START EXERCISE MATERIAL
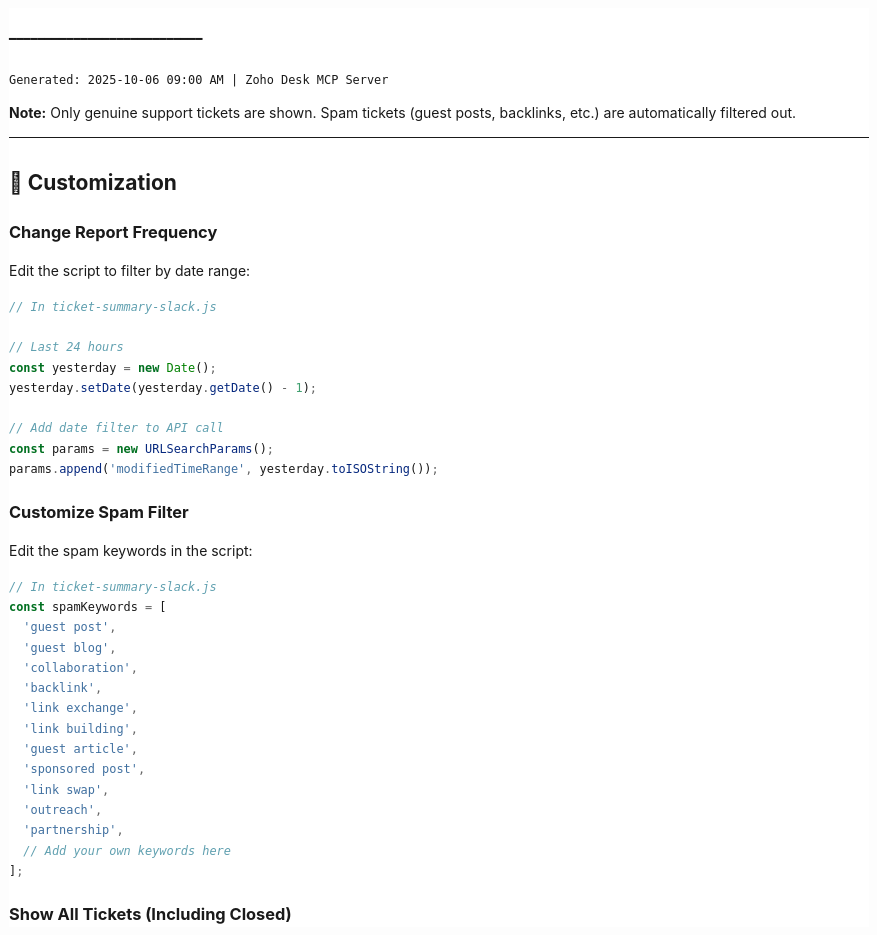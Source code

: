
 ```

━━━━━━━━━━━━━━━━━━━━━━━━━━━

Generated: 2025-10-06 09:00 AM | Zoho Desk MCP Server
```

**Note:** Only genuine support tickets are shown. Spam tickets (guest posts, backlinks, etc.) are automatically filtered out.

---

## 🔧 Customization

### Change Report Frequency

Edit the script to filter by date range:

```javascript
// In ticket-summary-slack.js

// Last 24 hours
const yesterday = new Date();
yesterday.setDate(yesterday.getDate() - 1);

// Add date filter to API call
const params = new URLSearchParams();
params.append('modifiedTimeRange', yesterday.toISOString());
```

### Customize Spam Filter

Edit the spam keywords in the script:

```javascript
// In ticket-summary-slack.js
const spamKeywords = [
  'guest post',
  'guest blog',
  'collaboration',
  'backlink',
  'link exchange',
  'link building',
  'guest article',
  'sponsored post',
  'link swap',
  'outreach',
  'partnership',
  // Add your own keywords here
];
```

### Show All Tickets (Including Closed)
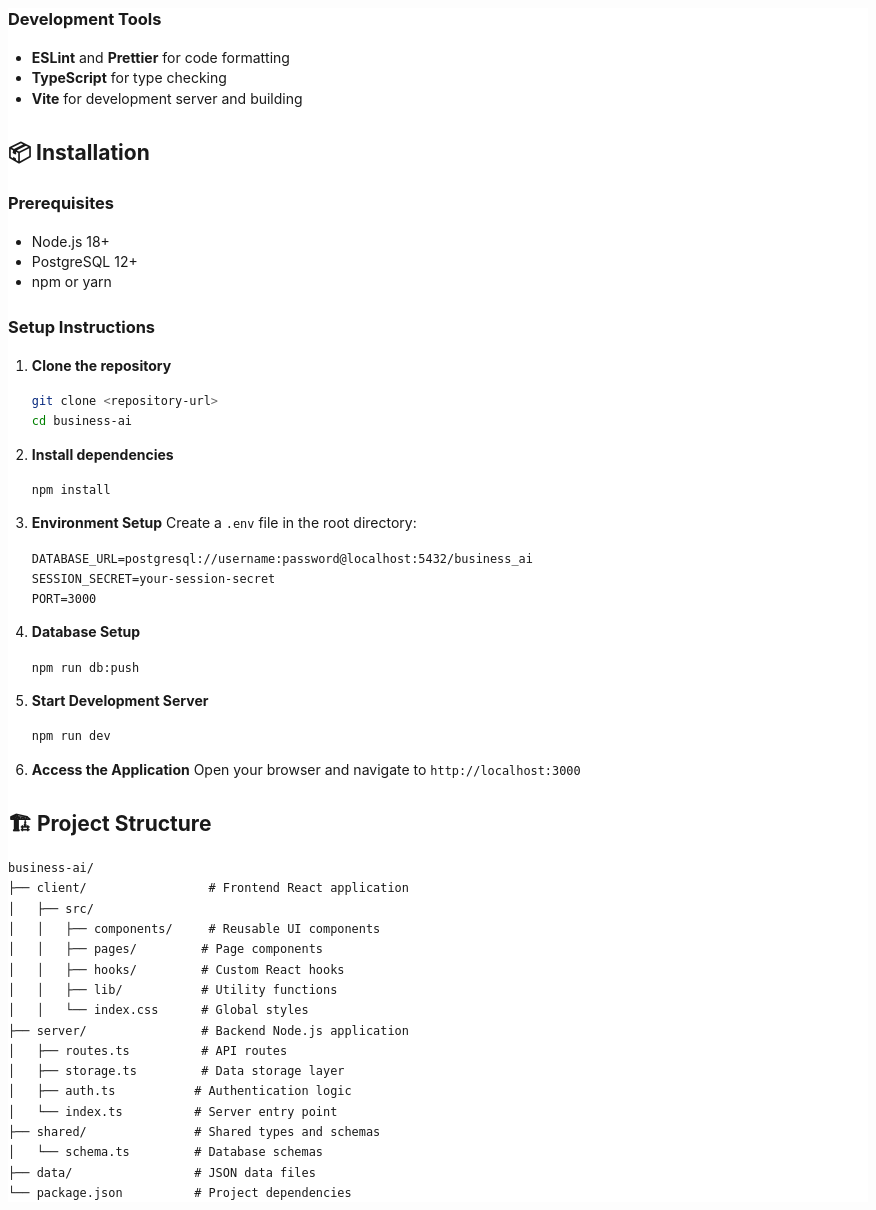 ### Development Tools
- **ESLint** and **Prettier** for code formatting
- **TypeScript** for type checking
- **Vite** for development server and building

## 📦 Installation

### Prerequisites
- Node.js 18+ 
- PostgreSQL 12+
- npm or yarn

### Setup Instructions

1. **Clone the repository**
   ```bash
   git clone <repository-url>
   cd business-ai
   ```

2. **Install dependencies**
   ```bash
   npm install
   ```

3. **Environment Setup**
   Create a `.env` file in the root directory:
   ```env
   DATABASE_URL=postgresql://username:password@localhost:5432/business_ai
   SESSION_SECRET=your-session-secret
   PORT=3000
   ```

4. **Database Setup**
   ```bash
   npm run db:push
   ```

5. **Start Development Server**
   ```bash
   npm run dev
   ```

6. **Access the Application**
   Open your browser and navigate to `http://localhost:3000`

## 🏗️ Project Structure

```
business-ai/
├── client/                 # Frontend React application
│   ├── src/
│   │   ├── components/     # Reusable UI components
│   │   ├── pages/         # Page components
│   │   ├── hooks/         # Custom React hooks
│   │   ├── lib/           # Utility functions
│   │   └── index.css      # Global styles
├── server/                # Backend Node.js application
│   ├── routes.ts          # API routes
│   ├── storage.ts         # Data storage layer
│   ├── auth.ts           # Authentication logic
│   └── index.ts          # Server entry point
├── shared/               # Shared types and schemas
│   └── schema.ts         # Database schemas
├── data/                 # JSON data files
└── package.json          # Project dependencies
```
END EXERCISE MATERIAL
# PROBLEM REQUIREMENTS
Across the entries above, find the lines with the string "Project" and copy them.

# EXERCISE OUTPUT
## 🏗️ Project Structure
└── package.json          # Project dependencies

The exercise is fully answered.